Ich leuchte nicht, um gesehen zu werden, nein, ich leuchte weil es
mir Freude macht, Licht zu sein." Aber die düstere Finsternis
ging zähneknirschend und wütend gegen das Licht an. Und doch war
die ganze große Finsternis machtlos gegen dieses winzige
Licht." An
vielen Orten dieser Welt kauert die Finsternis. Ich denke an die
Terroranschläge der letzten Wochen im Irak, in der Türkei oder an
das brennende Studentenheim in Moskau. Detonationen und lodernde
Flammen erhellen das Dunkel und sind doch Boten der Finsternis. Sie
stürzen Menschen in körperliche und seelische Not, verfinstern ihr
Gemüt. Auf
der anderen Seite erleuchten gerade jetzt wieder unzählige Lichter
unsere Straßen und Plätze - der Advent hält wieder Einzug in
unser Leben. Ob diese Lichter - auch wenn sie besinnlich stimmen und
Helligkeit verbreiten, die vielen Dunkelheiten, in denen Menschen
leben müssen, erhellen können? Die Finsternis ist hartnäckig. Gewalt, Terror und Tod lassen sich nicht einfach durch ein paar Adventlichter vertreiben. Manchmal scheint es so, als ob Gewalt und Gegengewalt die Lösung wären, das Licht des Friedens endlich zum Leuchten zu bringen. Ich zweifle sehr daran, ob diese ständig wachsende Spirale der Gewalt wirklich helfen kann, Friedenslichter heller leuchten zu lassen. Die
Geschichte, die ich vorgelesen habe, spricht von einem kleinen
unscheinbaren Licht, das einfach da ist und das versucht - ohne großes
Aufsehen - gegen die Finsternis anzukämpfen. Dieses Licht ist für
mich Symbol geworden: Symbol für Menschen, die versuchen, Licht für
andere zu sein und Symbol für Jesus Christus, auf dessen Ankunft
wir uns im Advent vorbereiten. Klein und unscheinbar kommt dieses
Licht in die. Welt - und leuchtet. Da, wo Menschen in den
Lichtschein dieses Jesus kommen, da wird es hell – in ihnen und um
sie herum. Menschen werden verändert und fangen an, dieses kleine
Licht des Glaubens, der Hoffnung und der Liebe in die Welt zu
tragen.
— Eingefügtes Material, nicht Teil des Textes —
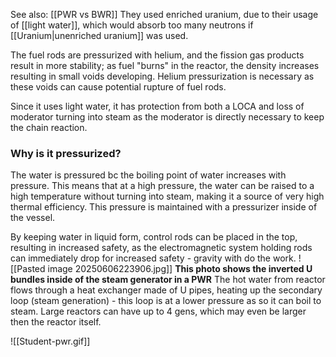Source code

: See also: [[PWR vs BWR]]
They used enriched uranium, due to their usage of [[light water]], which would absorb too many neutrons if [[Uranium|unenriched uranium]] was used. 

The fuel rods are pressurized with helium, and the fission gas products result in more stability; as fuel "burns" in the reactor, the density increases resulting in small voids developing. Helium pressurization is necessary as these voids can cause potential rupture of fuel rods.

Since it uses light water, it has protection from both a LOCA and loss of moderator turning into steam as the moderator is directly necessary to keep the chain reaction.

### Why is it pressurized?
The water is pressured bc the boiling point of water increases with pressure. This means that at a high pressure, the water can be raised to a high temperature without turning into steam, making it a source of very high thermal efficiency. This pressure is maintained with a pressurizer inside of the vessel. 

By keeping water in liquid form, control rods can be placed in the top, resulting in increased safety, as the electromagnetic system holding rods can immediately drop for increased safety - gravity with do the work.
![[Pasted image 20250606223906.jpg]]
**This photo shows the inverted U bundles inside of the steam generator in a PWR**
The hot water from reactor flows through a heat exchanger made of U pipes, heating up the secondary loop (steam generation) - this loop is at a lower pressure as so it can boil to steam. Large reactors can have up to 4 gens, which may even be larger then the reactor itself.

![[Student-pwr.gif]]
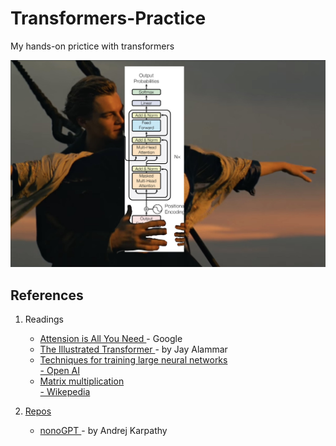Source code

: # Transformers-Practice
My hands-on prictice with transformers 

   
<img src='gpt.png' />


## References
1. Readings
   <ul>
      <li><a href="https://arxiv.org/pdf/1706.03762.pdf"> Attension is All You Need </a> - Google</li>
      <li><a href="https://jalammar.github.io/illustrated-transformer/"> The Illustrated Transformer </a> - by Jay Alammar</li>
      <li><a href="https://openai.com/research/techniques-for-training-large-neural-networks"> Techniques for training large neural networks</li> - Open AI
      <li><a href="https://en.wikipedia.org/wiki/Matrix_multiplication"> Matrix multiplication</li> - Wikepedia
   </ul>
   
   
3. Repos
   <ul>
      <li><a href="https://jalammar.github.io/illustrated-transformer/"> nonoGPT </a> - by Andrej Karpathy
   </ul>

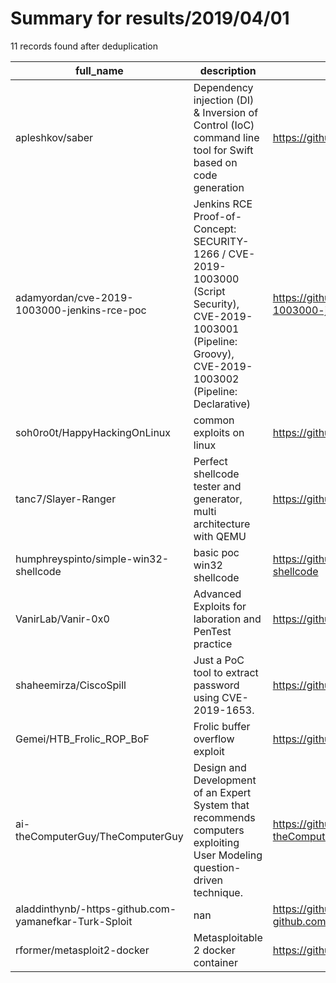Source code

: 
# Summary for results/2019/04/01
    
11 records found after deduplication

| full_name | description | html_url | matched_list | matched_count | pushed_at | size | stargazers_count | language | forks_count | vul_ids |
|-------------------------------------------------------|-----------------------------------------------------------------------------------------------------------------------------------------------------------------|--------------------------------------------------------------------------|---------------------------------------------------|-----------------|---------------------------|--------|--------------------|------------|---------------|--------------------------------------------------------------|
| apleshkov/saber | Dependency injection (DI) & Inversion of Control (IoC) command line tool for Swift based on code generation | https://github.com/apleshkov/saber | ['command injection'] | 1 | 2019-04-01 19:25:44+00:00 | 154 | 21 | Swift | 2 | [] |
| adamyordan/cve-2019-1003000-jenkins-rce-poc | Jenkins RCE Proof-of-Concept: SECURITY-1266 / CVE-2019-1003000 (Script Security), CVE-2019-1003001 (Pipeline: Groovy), CVE-2019-1003002 (Pipeline: Declarative) | https://github.com/adamyordan/cve-2019-1003000-jenkins-rce-poc | ['cve poc', 'cve-2', 'exploit', 'rce', 'rce poc'] | 5 | 2019-04-01 13:19:49+00:00 | 124543 | 281 | JavaScript | 87 | ['CVE-2019-1003000', 'CVE-2019-1003001', 'CVE-2019-1003002'] |
| soh0ro0t/HappyHackingOnLinux | common exploits on linux | https://github.com/soh0ro0t/HappyHackingOnLinux | ['exploit'] | 1 | 2019-04-01 03:39:54+00:00 | 17 | 0 | | 1 | [] |
| tanc7/Slayer-Ranger | Perfect shellcode tester and generator, multi architecture with QEMU | https://github.com/tanc7/Slayer-Ranger | ['shellcode'] | 1 | 2019-04-01 03:18:58+00:00 | 6 | 0 | | 2 | [] |
| humphreyspinto/simple-win32-shellcode | basic poc win32 shellcode | https://github.com/humphreyspinto/simple-win32-shellcode | ['shellcode'] | 1 | 2019-04-01 00:44:41+00:00 | 1 | 3 | Assembly | 0 | [] |
| VanirLab/Vanir-0x0 | Advanced Exploits for laboration and PenTest practice | https://github.com/VanirLab/Vanir-0x0 | ['exploit'] | 1 | 2019-04-01 08:11:11+00:00 | 5 | 0 | | 0 | [] |
| shaheemirza/CiscoSpill | Just a PoC tool to extract password using CVE-2019-1653. | https://github.com/shaheemirza/CiscoSpill | ['cve poc', 'exploit'] | 2 | 2019-04-01 07:50:48+00:00 | 5 | 4 | Shell | 5 | ['CVE-2019-1653'] |
| Gemei/HTB_Frolic_ROP_BoF | Frolic buffer overflow exploit | https://github.com/Gemei/HTB_Frolic_ROP_BoF | ['exploit'] | 1 | 2019-04-01 09:43:25+00:00 | 1 | 0 | Python | 0 | [] |
| ai-theComputerGuy/TheComputerGuy | Design and Development of an Expert System that recommends computers exploiting User Modeling question-driven technique. | https://github.com/ai-theComputerGuy/TheComputerGuy | ['exploit'] | 1 | 2019-04-01 11:43:10+00:00 | 3436 | 1 | CLIPS | 1 | [] |
| aladdinthynb/-https-github.com-yamanefkar-Turk-Sploit | nan | https://github.com/aladdinthynb/-https-github.com-yamanefkar-Turk-Sploit | ['sploit'] | 1 | 2019-04-01 20:55:29+00:00 | 0 | 2 | nan | 0 | [] |
| rformer/metasploit2-docker | Metasploitable 2 docker container | https://github.com/rformer/metasploit2-docker | ['metasploit module OR payload'] | 1 | 2019-04-01 16:28:10+00:00 | 3 | 0 | nan | 0 | [] |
Jochen
Klepper, der sich selbst aus Verzweiflung über die dunkle Macht des
Nationalsozialismus das Leben genommen hat und der in diesem Jahr
seinen 75. Geburtstag feiern würde, schreibt in seinem wunderschönen
Adventlied: "Noch
manche Nacht wird fallen auf Menschenleid und Schuld doch
wandert nun mit allen der Stern der Gotteshuld... ...Auch
wer zur Nacht geweinet, der stimme froh mit ein, der
helle Morgenstern bescheinet auch deine Angst und Pein." Wie
Jochen Klepper gebe ich mich nicht dem irrigen Traum bin, dass es in
unserer Welt keine Gewalt mehr geben wird. Noch manche Finsternis
wird unser Leben und unsere Welt verdunkeln, aber ich möchte es
lernen, im Vertrauen auf das kleine Licht des Glaubens Schritte ins
Helle zu gehen. Jede
brennende Kerze am Adventkranz ist mir Zeichen dafür, dass es
heller wird in dieser Welt, dass das Warten auf diesen
"Stern" Sinn macht, weil er es war, der das Licht des
Friedens und der Hoffnung in die Welt gebracht hat. Im
Buch des Propheten Jesaja heißt es: "Mache dich auf und werde
Licht, denn dein Licht kommt." Ich kann aufstehen aus der
Finsternis. Ich kann diesem Morgenlicht entgegen gehen. Ich kann
selbst Licht werden, weil mir dieses Licht entgegen kommt. Ich kann
der scheinbar allmächtigen Finsternis die Stirn bieten, meine Kerze
nehmen und Licht dorthin tragen, wo Menschen in Gefahr stehen, nicht
mehr aus der Dunkelheit herauszufinden. Ich traue dem Licht dieses
adventlichen Glaubens zu, dass es gerade zu denen kommt, die im
Dunkel stehen und dass es für sie leuchten möchte.